In a letter to the Huntington’s disease community, Novartis outlined the implications.
“We will be gathering more data and information in the coming months to better understand these effects and decide on the next steps,” the company stated.
Novartis emphasized that the trial is moving forward with planned assessments.The study was designed with specific monitoring to detect early safety signals.
Peripheral neuropathy, or nerve pain, is caused by injury to the nerves outside the brain and spinal cord. Huntington’s disease is a progressive neurodegenerative disorder with no approved therapies. It is marked by uncontrolled movement of the arms, legs, head, face and upper body. It also leads to a drop in thinking and reasoning skills, impacting memory, concentration, judgment and planning and organization abilities.

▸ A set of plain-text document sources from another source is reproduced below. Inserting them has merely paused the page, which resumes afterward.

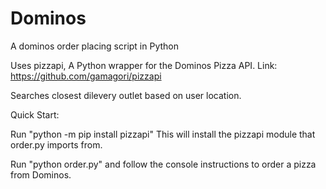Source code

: # Dominos
A dominos order placing script in Python

Uses pizzapi, A Python wrapper for the Dominos Pizza API. Link: https://github.com/gamagori/pizzapi

Searches closest dilevery outlet based on user location.

Quick Start:

  Run "python -m pip install pizzapi"
  This will install the pizzapi module that order.py imports from.
  
  Run "python order.py" and follow the console instructions to order a pizza from Dominos.
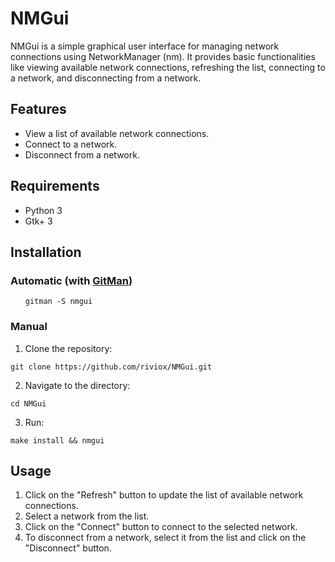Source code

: <h1>NMGui</h1>

<p>NMGui is a simple graphical user interface for managing network connections using NetworkManager (nm). It provides basic functionalities like viewing available network connections, refreshing the list, connecting to a network, and disconnecting from a network.</p>

<h2>Features</h2>

<ul>
    <li>View a list of available network connections.</li>
    <li>Connect to a network.</li>
    <li>Disconnect from a network.</li>
</ul>

<h2>Requirements</h2>

<ul>
    <li>Python 3</li>
    <li>Gtk+ 3</li>
</ul>

<h2>Installation</h2>
<h3>Automatic (with <a href="https://github.com/riviox/gitman">GitMan</a>)</h3>
<ol>
    <pre><code>gitman -S nmgui</code></pre>
</ol>
<h3>Manual</h3>
<ol>
    <li>Clone the repository:</li>
</ol>

<pre><code>git clone https://github.com/riviox/NMGui.git
</code></pre>

<ol start="2">
    <li>Navigate to the directory:</li>
</ol>

<pre><code>cd NMGui
</code></pre>

<ol start="3">
    <li>Run:</li>
</ol>

<pre><code>make install && nmgui
</code></pre>

<h2>Usage</h2>

<ol>
    <li>Click on the "Refresh" button to update the list of available network connections.</li>
    <li>Select a network from the list.</li>
    <li>Click on the "Connect" button to connect to the selected network.</li>
    <li>To disconnect from a network, select it from the list and click on the "Disconnect" button.</li>
</ol>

Huntington’s is caused by a mutation on chromosome 4, which carries the huntingtin (HTT) gene, which codes for the huntingtin protein. Mutant HTT is the bad form of the huntingtin protein coded for by the HTT gene. While the function of the HTT gene is unknown, wild-type huntingtin is believed to be neuroprotective. There are theories that past therapeutic endeavors, such as Roche’s tominersen, failed because the drug also knocked down this wild-type form. Other Huntington’s researchers dispute this hypothesis.
In December 2021, the FDA granted branaplam Fast Track designation for Huntington’s disease. It also received Orphan Drug Designation in October 2020.
Novartis was originally developing the drug, a motor neuron-2 (SMN2) RNA splicing modulator, for spinal muscular atrophy (SMA), a disease that causes poor muscle development and can lead to death in very young children. While developing the drug, Novartis researchers found that branaplam lowered mutant huntingtin protein levels in mouse models and in blood samples from the SMA trial patients.
Rajeef Sivasankaran, Ph.D., director and head of rare diseases, neuroscience at Novartis Institutes for BioMedical Research, outlined the discovery in a previous interview with BioSpace.
“During our extensive investigation of branaplam in vitro, during the course of our work on spinal muscular atrophy, we realized that branaplam actually reduced huntingtin messenger RNA expression in cells,” he said in March.
Sivasankaran went on to say that branaplam “modulates splicing, which is the process by which a single messenger RNA can give rise to multiple protein isoforms by piecing together separate pieces of RNA called exons. In the case of the huntingtin gene, it modulates splicing so as to include an exon that marks the RNA to be degraded. This, in turn, leads to the lowering of the huntingtin gene as well as protein expression.”
The drug was studied extensively in infants with SMA during its earlier development, but this study is in adults. Novartis halted development of the drug for SMA.
Wednesday’s statement acknowledged that this is “difficult news for the entire HD community,” particularly those who are part of the ongoing VIBRANT-HD trial.